Once done with the configuration, deploy Dremio to Kubernetes. See how in Deploying Dremio to Kubernetes.
License
Provide your license key. To obtain a license, see Licensing.
Add this configuration under the parent, as shown in the following example:
dremio:
license: "<license-goes-here>"
...
Pull Secret
Provide the secret used to pull the images from Quay.io as follows:
-
Log in to Quay.io, select your account name at the top right corner, and select Account Settings in the drop-down menu.
-
Click Generate Encrypted Password, type your password, and click Verify.
-
On the next dialog, select Kubernetes Secret, and follow steps 1 and 2 to download the secret and run the command to submit the secret to the cluster.
-
Add the configuration under the parent, as shown in the following example:
imagePullSecrets:
- <your-quayio-secret-name>
Coordinator
Resource Configuration
Configure the volume size, resources limits, and resources requests. To configure these values, see Recommended Resources Configuration.
Add this configuration under the parents, as shown in the following example:
coordinator:
resources:
requests:
cpu: 15
memory: 30Gi
volumeSize: 100Gi
...
Identity Provider
Optionally, you can configure authentication via an identity provider. Each type of identity provider requires an additional configuration file provided during Dremio's deployment.
Select the authentication type
, and follow the corresponding link for instructions on how to create the associated configuration file:
azuread
- See how to configure Microsoft Entra ID with user and group lookup.ldap
- See how to configure Dremio for LDAP.oauth
- See how to configure Dremio for OpenID.oauth+ldap
- See how to configure Dremio for Hybrid OpenID+LDAP.

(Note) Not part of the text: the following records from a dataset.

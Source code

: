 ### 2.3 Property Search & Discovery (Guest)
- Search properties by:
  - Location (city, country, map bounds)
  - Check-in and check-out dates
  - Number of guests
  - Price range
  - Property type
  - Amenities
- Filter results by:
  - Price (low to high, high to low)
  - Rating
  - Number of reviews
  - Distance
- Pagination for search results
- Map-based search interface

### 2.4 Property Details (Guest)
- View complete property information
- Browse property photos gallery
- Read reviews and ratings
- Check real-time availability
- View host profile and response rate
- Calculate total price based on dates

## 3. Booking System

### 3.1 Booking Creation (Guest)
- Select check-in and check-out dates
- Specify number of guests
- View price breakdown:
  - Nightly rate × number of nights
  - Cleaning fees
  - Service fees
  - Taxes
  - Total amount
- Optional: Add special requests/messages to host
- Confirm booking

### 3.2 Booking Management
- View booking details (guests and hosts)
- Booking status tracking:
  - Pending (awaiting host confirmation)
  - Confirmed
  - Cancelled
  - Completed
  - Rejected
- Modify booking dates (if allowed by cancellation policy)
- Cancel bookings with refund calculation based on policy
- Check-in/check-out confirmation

Add this configuration under the parents, as shown in the following example:
coordinator:
web:
auth:
type: <auth-type>
...
The identity provider configuration file can be embedded in your values-overrides.yaml
. To do this, use the ssoFile
option and provide the JSON content constructed per the instructions linked above. Here is an example for Microsoft Entra ID:
coordinator:
web:
auth:
enabled: true
type: "azuread"
ssoFile: |
{
"oAuthConfig": {
"clientId": "<my-client-id>",
"clientSecret": "<my-secret>",
"redirectUrl": "<my-redirect-url>",
"authorityUrl": "https://login.microsoftonline.com/<my-tenant-id>/v2.0",
"scope": "openid profile",
"jwtClaims": {
"userName": "preferred_username"
}
}
}
...
For examples for the other types, see Identity Providers
This is not the only configuration file that can be embedded inside the values-overrides.yaml
file. However, these are generally used for advanced configurations. For more information, see Additional Configuration.
Transport Level Security
Optionally enable the desired level of TLS by setting enabled: true
for client, Arrow Flight, or web TLS. To provide the TLS secret, see Creating a TLS Secret.

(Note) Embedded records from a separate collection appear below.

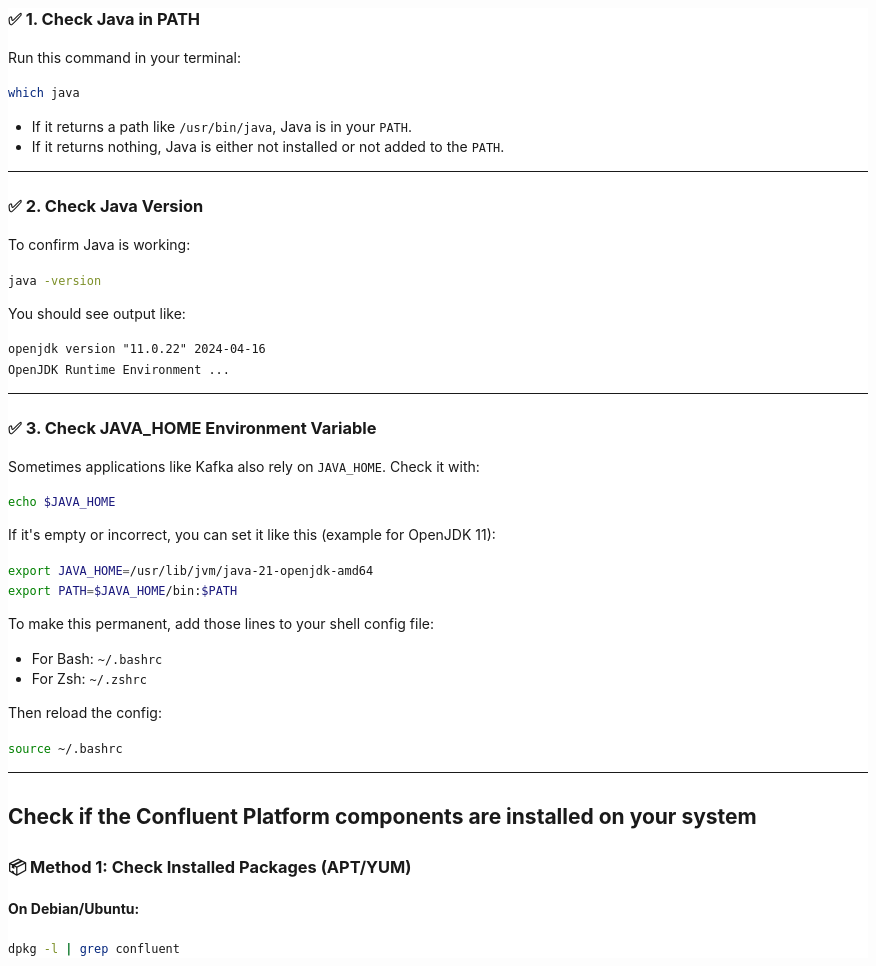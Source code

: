 
### ✅ **1. Check Java in PATH**
Run this command in your terminal:
```bash
which java
```

- If it returns a path like `/usr/bin/java`, Java is in your `PATH`.
- If it returns nothing, Java is either not installed or not added to the `PATH`.

---

### ✅ **2. Check Java Version**
To confirm Java is working:
```bash
java -version
```

You should see output like:
```
openjdk version "11.0.22" 2024-04-16
OpenJDK Runtime Environment ...
```

---

### ✅ **3. Check JAVA_HOME Environment Variable**
Sometimes applications like Kafka also rely on `JAVA_HOME`. Check it with:
```bash
echo $JAVA_HOME
```

If it's empty or incorrect, you can set it like this (example for OpenJDK 11):
```bash
export JAVA_HOME=/usr/lib/jvm/java-21-openjdk-amd64
export PATH=$JAVA_HOME/bin:$PATH
```

To make this permanent, add those lines to your shell config file:

- For Bash: `~/.bashrc`
- For Zsh: `~/.zshrc`

Then reload the config:
```bash
source ~/.bashrc
```

--- 

## Check if the **Confluent Platform components** are installed on your system

### 📦 **Method 1: Check Installed Packages (APT/YUM)**

#### On **Debian/Ubuntu**:
```bash
dpkg -l | grep confluent
```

Add this configuration under the parents, as shown in the following example:
coordinator:
client:
tls:
enabled: false
secret: <my-tls-secret>
flight:
tls:
enabled: false
secret: <my-tls-secret>
web:
tls:
enabled: false
secret: <my-tls-secret>
...
If Web TLS is enabled, see Configuring Dremio Catalog when Coordinator Web is Using TLS.
Coordinator's Distributed Storage
This is where Dremio stores metadata, Reflections, and uploaded files, and it's required for Dremio to be operational. The supported types are AWS S3 or S3-compatible storage, Azure Storage, and Google Cloud Storage (GCS). For examples of configurations, see Configuring the Distributed Storage. Add this configuration under the parent, as shown in the following example:
distStorage:
type: "<my-dist-store-type>"
...
Dremio Catalog
The configuration for Dremio Catalog has several options:
-
Configuring storage for Dremio Catalog is mandatory since this is the location where Iceberg tables created in the Catalog will be written. For configuring the storage, see Configuring Storage for Dremio Catalog.
Add this configuration under the parents, as shown in the following example:catalog:
externalAccess:
enabled: true
... -
(Optional) Use TLS for external access to require clients connecting to Dremio Catalog from outside the namespace to use TLS. To configure it, see Configuring TLS for Dremio Catalog External Access.
Add this configuration under the parents, as shown in the following example:catalog:
externalAccess:
enabled: true
tls:
enabled: false
secret: <my-catalog-tls-secret>
... -
(Optional) If Dremio coordinator web access is using TLS, additional configuration is necessary. To configure it, see Configuring Dremio Catalog When Coordinator Web Is Using TLS.
Add this configuration under the parents, as shown in the following example:catalog:
externalAccess:
enabled: true
authentication:
authServerHostname: <my-auth-server-host>
...
Save the values-overrides.yaml
file.
Once done with the configuration, deploy Dremio to Kubernetes. See how in the topic Deploying Dremio to Kubernetes.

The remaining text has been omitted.